# HP Pavillion Home Theater PC - Loving it



## Brian Bennett (Aug 8, 2007)

Greetings all, 
The recent unexpected death of my main desktop computer prompted me to consider the HT-PC route. I have been running the PSIII as my DVD and was considering an external ATSC tuner such as the Mitsubishi in a addition to a standalone Blue Ray. 

After a bit of research I found a HP whole system deal which included a combo HD/BR DVD player and tuner and more computing power than a non-gamer could ever want. A little more than I was considering, but after figuring the price of the BR and Tuner by themselves it wasn't that much more. See details in my profile. I am sure there are quite a number of offerings for HTPC, this one has so far worked exceptionally well for me. I recommend shopping around and see what's available.

In short, I am thrilled, Having a centralized media hub with archive is pure luxury. A DVR is the shizzle! I plan on adding a second 2T RAID system - I hate digging for CD's. Setup was easy and intuitive. The ASTC tuner gets about 10 channels just using a makeshift FM antenna. I am anxious to see how many channels can be pulled in with a quality outdoor antenna. The picture of the OTA HD broadcast isgreat. The Indy race was as good as being there (liquor cabinet and fridge in close proximity). I thought I would just use the tuner for sports but I finding a lot more desireable programming than I anticipated.

The interface with my Emotiva equipment is perfect and the options the MMC-1 offers give me all the flexibilty I need. :jump: If you have read my other post you already know that I champion the Emotiva line.

I have a Chaintech envy sound card in addition to an on board Realtek ALC 888S chipset. After comparing the two sound circuits I was surprized to find that like the on-board chipset better. In the past I have been staying away from the PC as an audio source for critical two channel listening (for the typical quality issues), but I am very happy with the addition. Using the digital link to me Pre/Pro keeps it clean and even the substandard MP3 files are acceptable. If you are considering a HTPC as a new addition or the initial venture, I highly recommend it. I am just beginning to take advantage of all the possibilities. 

Brian


----------



## nova (Apr 30, 2006)

Hi Brian,... Welcome to the Shack.

Any idea what tuner card is in the HP? I've been considering a tuner card for my PC but just can't seem to find the "one" I want.


----------



## Brian Bennett (Aug 8, 2007)

Thanks, I have been lurking quite awhile.

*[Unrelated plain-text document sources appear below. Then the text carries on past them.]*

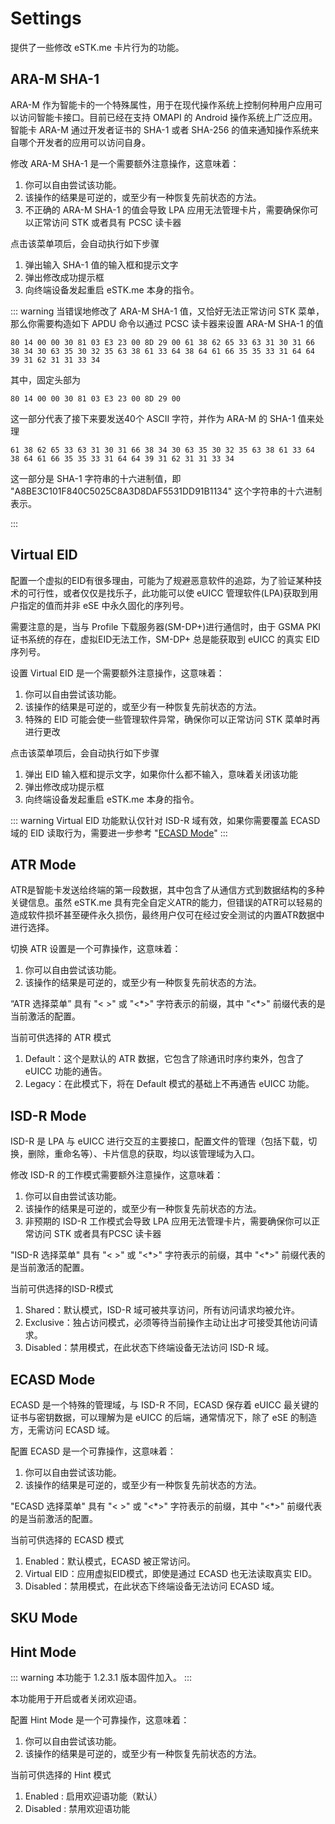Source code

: # Settings

提供了一些修改 eSTK.me 卡片行为的功能。

## ARA-M SHA-1

ARA-M 作为智能卡的一个特殊属性，用于在现代操作系统上控制何种用户应用可以访问智能卡接口。目前已经在支持 OMAPI 的 Android 操作系统上广泛应用。智能卡 ARA-M 通过开发者证书的 SHA-1 或者 SHA-256 的值来通知操作系统来自哪个开发者的应用可以访问自身。

修改 ARA-M SHA-1 是一个需要额外注意操作，这意味着：

1. 你可以自由尝试该功能。
2. 该操作的结果是可逆的，或至少有一种恢复先前状态的方法。
3. 不正确的 ARA-M SHA-1 的值会导致 LPA 应用无法管理卡片，需要确保你可以正常访问 STK 或者具有 PCSC 读卡器

点击该菜单项后，会自动执行如下步骤

1. 弹出输入 SHA-1 值的输入框和提示文字
2. 弹出修改成功提示框
3. 向终端设备发起重启 eSTK.me 本身的指令。

::: warning
当错误地修改了 ARA-M SHA-1 值，又恰好无法正常访问 STK 菜单，那么你需要构造如下 APDU 命令以通过 PCSC 读卡器来设置 ARA-M SHA-1 的值


```
80 14 00 00 30 81 03 E3 23 00 8D 29 00 61 38 62 65 33 63 31 30 31 66 38 34 30 63 35 30 32 35 63 38 61 33 64 38 64 61 66 35 35 33 31 64 64 39 31 62 31 31 33 34
```

其中，固定头部为

```
80 14 00 00 30 81 03 E3 23 00 8D 29 00
```

这一部分代表了接下来要发送40个 ASCII 字符，并作为 ARA-M 的 SHA-1 值来处理

```
61 38 62 65 33 63 31 30 31 66 38 34 30 63 35 30 32 35 63 38 61 33 64 38 64 61 66 35 35 33 31 64 64 39 31 62 31 31 33 34
```

这一部分是 SHA-1 字符串的十六进制值，即 "A8BE3C101F840C5025C8A3D8DAF5531DD91B1134" 这个字符串的十六进制表示。

:::

## Virtual EID

配置一个虚拟的EID有很多理由，可能为了规避恶意软件的追踪，为了验证某种技术的可行性，或者仅仅是找乐子，此功能可以使 eUICC 管理软件(LPA)获取到用户指定的值而并非 eSE 中永久固化的序列号。

需要注意的是，当与 Profile 下载服务器(SM-DP+)进行通信时，由于 GSMA PKI 证书系统的存在，虚拟EID无法工作，SM-DP+ 总是能获取到 eUICC 的真实 EID 序列号。

设置 Virtual EID 是一个需要额外注意操作，这意味着：

1. 你可以自由尝试该功能。
2. 该操作的结果是可逆的，或至少有一种恢复先前状态的方法。
3. 特殊的 EID 可能会使一些管理软件异常，确保你可以正常访问 STK 菜单时再进行更改

点击该菜单项后，会自动执行如下步骤

1. 弹出 EID 输入框和提示文字，如果你什么都不输入，意味着关闭该功能
2. 弹出修改成功提示框
3. 向终端设备发起重启 eSTK.me 本身的指令。

::: warning
Virtual EID 功能默认仅针对 ISD-R 域有效，如果你需要覆盖 ECASD 域的 EID 读取行为，需要进一步参考 "[ECASD Mode](Settings.md#ecasd-mode)"
:::

## ATR Mode

ATR是智能卡发送给终端的第一段数据，其中包含了从通信方式到数据结构的多种关键信息。虽然 eSTK.me 具有完全自定义ATR的能力，但错误的ATR可以轻易的造成软件损坏甚至硬件永久损伤，最终用户仅可在经过安全测试的内置ATR数据中进行选择。

切换 ATR 设置是一个可靠操作，这意味着：

1. 你可以自由尝试该功能。
2. 该操作的结果是可逆的，或至少有一种恢复先前状态的方法。

“ATR 选择菜单” 具有 "< >" 或 "<\*>" 字符表示的前缀，其中 "<\*>" 前缀代表的是当前激活的配置。

当前可供选择的 ATR 模式

1. Default：这个是默认的 ATR 数据，它包含了除通讯时序约束外，包含了 eUICC 功能的通告。
2. Legacy：在此模式下，将在 Default 模式的基础上不再通告 eUICC 功能。

## ISD-R Mode

ISD-R 是 LPA 与 eUICC 进行交互的主要接口，配置文件的管理（包括下载，切换，删除，重命名等）、卡片信息的获取，均以该管理域为入口。

修改 ISD-R 的工作模式需要额外注意操作，这意味着：

1. 你可以自由尝试该功能。
2. 该操作的结果是可逆的，或至少有一种恢复先前状态的方法。
3. 非预期的 ISD-R 工作模式会导致 LPA 应用无法管理卡片，需要确保你可以正常访问 STK 或者具有PCSC 读卡器

"ISD-R 选择菜单" 具有 "< >" 或 "<\*>" 字符表示的前缀，其中 "<\*>" 前缀代表的是当前激活的配置。

当前可供选择的ISD-R模式

1. Shared：默认模式，ISD-R 域可被共享访问，所有访问请求均被允许。
2. Exclusive：独占访问模式，必须等待当前操作主动让出才可接受其他访问请求。
3. Disabled：禁用模式，在此状态下终端设备无法访问 ISD-R 域。

## ECASD Mode

ECASD 是一个特殊的管理域，与 ISD-R 不同，ECASD 保存着 eUICC 最关键的证书与密钥数据，可以理解为是 eUICC 的后端，通常情况下，除了 eSE 的制造方，无需访问 ECASD 域。

配置 ECASD 是一个可靠操作，这意味着：

1. 你可以自由尝试该功能。
2. 该操作的结果是可逆的，或至少有一种恢复先前状态的方法。

"ECASD 选择菜单" 具有 "< >" 或 "<\*>" 字符表示的前缀，其中 "<\*>" 前缀代表的是当前激活的配置。

当前可供选择的 ECASD 模式

1. Enabled：默认模式，ECASD 被正常访问。
2. Virtual EID：应用虚拟EID模式，即使是通过 ECASD 也无法读取真实 EID。
3. Disabled：禁用模式，在此状态下终端设备无法访问 ECASD 域。

## SKU Mode

## Hint Mode

::: warning
本功能于 1.2.3.1 版本固件加入。
:::

本功能用于开启或者关闭欢迎语。

配置 Hint Mode 是一个可靠操作，这意味着：

1. 你可以自由尝试该功能。
2. 该操作的结果是可逆的，或至少有一种恢复先前状态的方法。

当前可供选择的 Hint 模式

1. Enabled : 启用欢迎语功能（默认）
2. Disabled : 禁用欢迎语功能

Purchased from Newegg.com doesnt give a manufacturer it reads as follows:

NTSC Analog TV tuner, over-the-air ATSC high-definition Digital TV tuner, and FM tuner

The product details are listed at the HP website,, but doesnt mention a manufacturer. Does this imply its an HP product? :

http://h10025.www1.hp.com/ewfrf/wc/genericDocument?docname=c01412886&cc=us&lc=en&dlc=en


----------



## nova (Apr 30, 2006)

Thanks for the info.

Doubt that it is HP, probably licensed to and/or built for HP by someone else.


----------